* [Exercise requirements]: Which lines in the records below contain the word "search"? Report each of them.

++++ Data provided

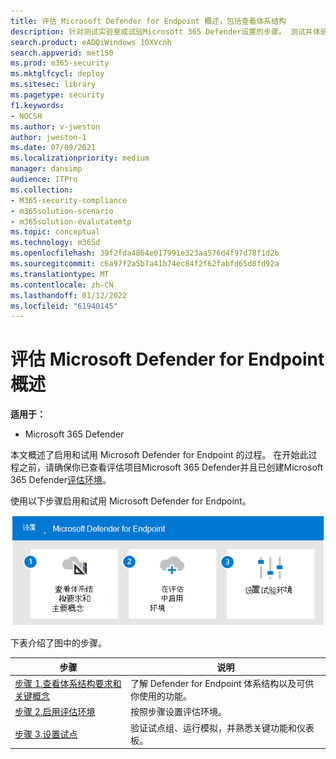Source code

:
 ```yaml
---
title: 评估 Microsoft Defender for Endpoint 概述，包括查看体系结构
description: 针对测试实验室或试验Microsoft 365 Defender设置的步骤。 测试并体验安全解决方案如何设计用于保护组织中设备、标识、数据和应用。
search.product: eADQiWindows 10XVcnh
search.appverid: met150
ms.prod: m365-security
ms.mktglfcycl: deploy
ms.sitesec: library
ms.pagetype: security
f1.keywords:
- NOCSH
ms.author: v-jweston
author: jweston-1
ms.date: 07/09/2021
ms.localizationpriority: medium
manager: dansimp
audience: ITPro
ms.collection:
- M365-security-compliance
- m365solution-scenario
- m365solution-evalutatemtp
ms.topic: conceptual
ms.technology: m365d
ms.openlocfilehash: 39f2fda4864e017991e323aa576d4f97d78f1d2b
ms.sourcegitcommit: c6a97f2a5b7a41b74ec84f2f62fabfd65d8fd92a
ms.translationtype: MT
ms.contentlocale: zh-CN
ms.lasthandoff: 01/12/2022
ms.locfileid: "61940145"
---
```

# <a name="evaluate-microsoft-defender-for-endpoint-overview"></a>评估 Microsoft Defender for Endpoint 概述

**适用于：**

- Microsoft 365 Defender


本文概述了启用和试用 Microsoft Defender for Endpoint 的过程。 在开始此过程之前，请确保你已查看评估项目Microsoft 365 Defender并且已创建Microsoft 365 Defender[评估环境](eval-create-eval-environment.md)。 [](eval-overview.md) 
<br>

使用以下步骤启用和试用 Microsoft Defender for Endpoint。

![将 Microsoft Defender for Endpoint 添加到 Defender 评估环境的步骤。](../../media/defender/m365-defender-endpoint-eval-steps.png)


下表介绍了图中的步骤。

 |步骤   |说明
|---------|---------|
| [步骤 1.查看体系结构要求和关键概念](eval-defender-endpoint-architecture.md)    | 了解 Defender for Endpoint 体系结构以及可供你使用的功能。       |
|[步骤 2.启用评估环境](eval-defender-office-365-enable-eval.md)     |   按照步骤设置评估环境。      |
|[步骤 3.设置试点 ](eval-defender-office-365-pilot.md)    |    验证试点组、运行模拟，并熟悉关键功能和仪表板。     |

++++++++

* [Response]:
search.product: eADQiWindows 10XVcnh
search.appverid: met150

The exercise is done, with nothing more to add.